Much of the public will be both embarrassed and sickened by the spectacle. Many, of course, will be unsurprised at seeing some of 'HM's finest' revelling in their true colours.
How they 'bounced' together 'for club and country' - with even a senior uniformed figure zealously waving a red-hand of Ulster flag from the touchline - as troops and fans belted-out 'No Surrender' and other 'party tunes':
"Three cheers for the red, white and blue. For the army and the navy and the UDA. Three cheers for the red, white and blue."Victims' families in the North of Ireland will have little difficulty recalling the dark politics of military-paramilitary collusion behind that little ditty.
Little will such events do to help diminish long-standing hatreds. But at least it gets an ugly reality into the open.
It also undermines the oft-made claim that such parades aren't political in essence. And in this case, as understood even by an ex-serviceman, there's a darker political-ideological agenda afoot.
The real culprits here are not the sadly-conditioned fans and soldiers, but the military brass who, grandstanding with Rangers' smart-suited directors, surely understand not only the jingoistic potency of parading troops, but their provocative presence at this still deepest of sectarian clubs.
'Win-win', they must have thought in mixing this 'our brave boys' march-on with keeping the 'faithful' nicely diverted from the club's deepening in-house crisis. A motley amalgam, indeed.

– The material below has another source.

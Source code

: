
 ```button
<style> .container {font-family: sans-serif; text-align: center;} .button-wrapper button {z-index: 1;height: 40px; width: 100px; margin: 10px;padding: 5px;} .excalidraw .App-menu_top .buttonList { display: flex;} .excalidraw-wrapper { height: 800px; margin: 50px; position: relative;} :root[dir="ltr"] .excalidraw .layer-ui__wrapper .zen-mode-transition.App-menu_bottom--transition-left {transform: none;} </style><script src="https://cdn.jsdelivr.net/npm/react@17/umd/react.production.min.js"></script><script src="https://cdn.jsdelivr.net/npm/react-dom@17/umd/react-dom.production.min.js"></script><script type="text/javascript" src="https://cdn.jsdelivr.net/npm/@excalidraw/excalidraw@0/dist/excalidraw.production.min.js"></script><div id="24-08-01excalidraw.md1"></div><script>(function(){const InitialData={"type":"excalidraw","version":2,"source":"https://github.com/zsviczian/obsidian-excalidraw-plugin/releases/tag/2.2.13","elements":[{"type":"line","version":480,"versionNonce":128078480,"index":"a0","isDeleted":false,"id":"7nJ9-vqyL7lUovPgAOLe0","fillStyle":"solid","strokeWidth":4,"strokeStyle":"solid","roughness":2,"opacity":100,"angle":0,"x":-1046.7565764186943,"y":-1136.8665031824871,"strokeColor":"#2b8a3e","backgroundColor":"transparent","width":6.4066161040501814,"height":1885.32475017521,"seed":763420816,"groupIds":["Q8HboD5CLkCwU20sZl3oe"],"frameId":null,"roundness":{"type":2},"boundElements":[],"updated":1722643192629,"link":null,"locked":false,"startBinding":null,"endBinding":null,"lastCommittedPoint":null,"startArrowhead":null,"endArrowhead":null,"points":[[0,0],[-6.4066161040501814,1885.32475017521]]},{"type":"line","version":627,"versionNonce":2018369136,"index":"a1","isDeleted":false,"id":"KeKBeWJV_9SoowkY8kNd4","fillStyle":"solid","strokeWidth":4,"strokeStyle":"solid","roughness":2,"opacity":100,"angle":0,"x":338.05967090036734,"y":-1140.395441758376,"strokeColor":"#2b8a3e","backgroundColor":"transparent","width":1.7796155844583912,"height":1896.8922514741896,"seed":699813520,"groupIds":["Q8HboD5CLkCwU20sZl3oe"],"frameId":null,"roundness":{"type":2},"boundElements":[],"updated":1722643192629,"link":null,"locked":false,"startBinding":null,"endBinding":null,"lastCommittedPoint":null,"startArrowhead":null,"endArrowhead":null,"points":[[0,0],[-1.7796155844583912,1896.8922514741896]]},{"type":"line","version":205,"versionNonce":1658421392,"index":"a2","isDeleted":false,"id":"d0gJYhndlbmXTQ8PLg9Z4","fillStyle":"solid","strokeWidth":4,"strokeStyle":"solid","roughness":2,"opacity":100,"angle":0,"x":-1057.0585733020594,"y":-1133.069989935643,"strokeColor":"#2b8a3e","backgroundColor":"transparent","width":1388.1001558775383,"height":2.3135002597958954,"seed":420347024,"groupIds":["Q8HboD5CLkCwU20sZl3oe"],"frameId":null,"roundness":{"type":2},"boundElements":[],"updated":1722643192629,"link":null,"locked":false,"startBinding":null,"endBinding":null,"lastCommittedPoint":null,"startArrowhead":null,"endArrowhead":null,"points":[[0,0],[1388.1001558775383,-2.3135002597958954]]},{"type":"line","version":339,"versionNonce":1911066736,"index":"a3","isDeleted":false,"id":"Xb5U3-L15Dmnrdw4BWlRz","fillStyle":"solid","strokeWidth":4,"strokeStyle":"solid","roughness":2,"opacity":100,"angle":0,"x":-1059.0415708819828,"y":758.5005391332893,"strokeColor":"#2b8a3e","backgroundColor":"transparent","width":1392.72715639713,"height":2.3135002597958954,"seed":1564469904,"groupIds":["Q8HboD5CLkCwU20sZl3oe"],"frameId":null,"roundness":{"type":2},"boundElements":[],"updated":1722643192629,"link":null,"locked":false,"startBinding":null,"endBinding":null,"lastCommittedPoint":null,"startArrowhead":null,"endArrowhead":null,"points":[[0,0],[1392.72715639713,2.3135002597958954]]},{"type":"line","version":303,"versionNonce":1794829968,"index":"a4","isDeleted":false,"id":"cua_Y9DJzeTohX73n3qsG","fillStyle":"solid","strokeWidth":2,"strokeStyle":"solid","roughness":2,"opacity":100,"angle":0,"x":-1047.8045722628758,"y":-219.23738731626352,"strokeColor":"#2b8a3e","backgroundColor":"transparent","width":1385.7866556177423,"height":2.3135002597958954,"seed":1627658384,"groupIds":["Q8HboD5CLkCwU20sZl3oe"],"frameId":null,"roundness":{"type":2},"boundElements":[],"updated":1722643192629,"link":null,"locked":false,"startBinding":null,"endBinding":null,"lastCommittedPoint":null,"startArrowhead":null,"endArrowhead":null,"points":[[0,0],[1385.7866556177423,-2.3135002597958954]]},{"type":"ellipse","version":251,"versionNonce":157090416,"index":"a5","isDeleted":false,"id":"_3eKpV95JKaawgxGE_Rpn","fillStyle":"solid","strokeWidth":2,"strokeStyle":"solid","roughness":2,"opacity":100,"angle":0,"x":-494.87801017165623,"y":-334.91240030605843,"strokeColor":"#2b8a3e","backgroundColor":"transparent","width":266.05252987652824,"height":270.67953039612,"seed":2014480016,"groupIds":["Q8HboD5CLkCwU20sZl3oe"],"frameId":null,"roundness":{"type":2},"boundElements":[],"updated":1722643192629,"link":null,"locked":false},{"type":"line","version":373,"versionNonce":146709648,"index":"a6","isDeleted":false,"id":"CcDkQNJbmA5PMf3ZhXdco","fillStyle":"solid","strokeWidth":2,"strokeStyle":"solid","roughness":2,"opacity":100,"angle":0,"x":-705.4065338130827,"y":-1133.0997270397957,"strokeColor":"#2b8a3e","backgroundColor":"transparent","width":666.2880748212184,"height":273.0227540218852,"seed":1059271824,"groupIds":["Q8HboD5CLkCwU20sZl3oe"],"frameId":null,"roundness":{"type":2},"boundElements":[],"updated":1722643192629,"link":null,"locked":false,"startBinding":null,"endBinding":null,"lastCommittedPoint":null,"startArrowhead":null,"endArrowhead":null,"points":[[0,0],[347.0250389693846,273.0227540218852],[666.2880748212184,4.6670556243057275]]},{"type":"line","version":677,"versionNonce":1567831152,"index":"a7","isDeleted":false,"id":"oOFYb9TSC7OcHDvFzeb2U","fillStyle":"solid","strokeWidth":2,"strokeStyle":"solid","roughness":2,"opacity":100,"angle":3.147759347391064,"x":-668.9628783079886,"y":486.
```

If only those 'Rule Britannia, no surrendering' fans really knew how much they were being manipulated by such tawdry stagecraft.
Nor, in this exploitative context, should we dismiss the significance of such naked displays of Unionism in approaching the independence referendum.
How seamlessly the legitimising of imperialist wars and militarist propaganda is being used as a prop for Unionist continuity.
Yet, even here, mainstream Better Together campaigners must be troubled by such Unionist 'associations'. Is this a healthy 'promotion' of their 'best-of-both-worlds' urgings, or any inviting message for a still mass of undecided voters?
On which note, a seemingly uneasy silence from much of the Scottish media. I suspect the standardised, cursory reportage of 'an incident now under investigation by the police and army' reflects both an editorial reticence to engage a subject that not only still scars our society, but carries sensitive ramifications for the 2014 poll.
As Bella Caledonia conclude:
"We’ll wait and see the response from the media, politicians and sporting authorities in the coming days. The response will answer the question ‘what kind of a country are we living in?’ and a subsequent question, what sort of Scotland do we aspire to?"One can only trust that such events help stir the electorate towards a more enlightened vision of political-cultural modernity, something more inclusive and humanitarian, hastening the true detachment now from an anachronistic British state, with all its imperialist gloating and militarist pandering to sectarian division.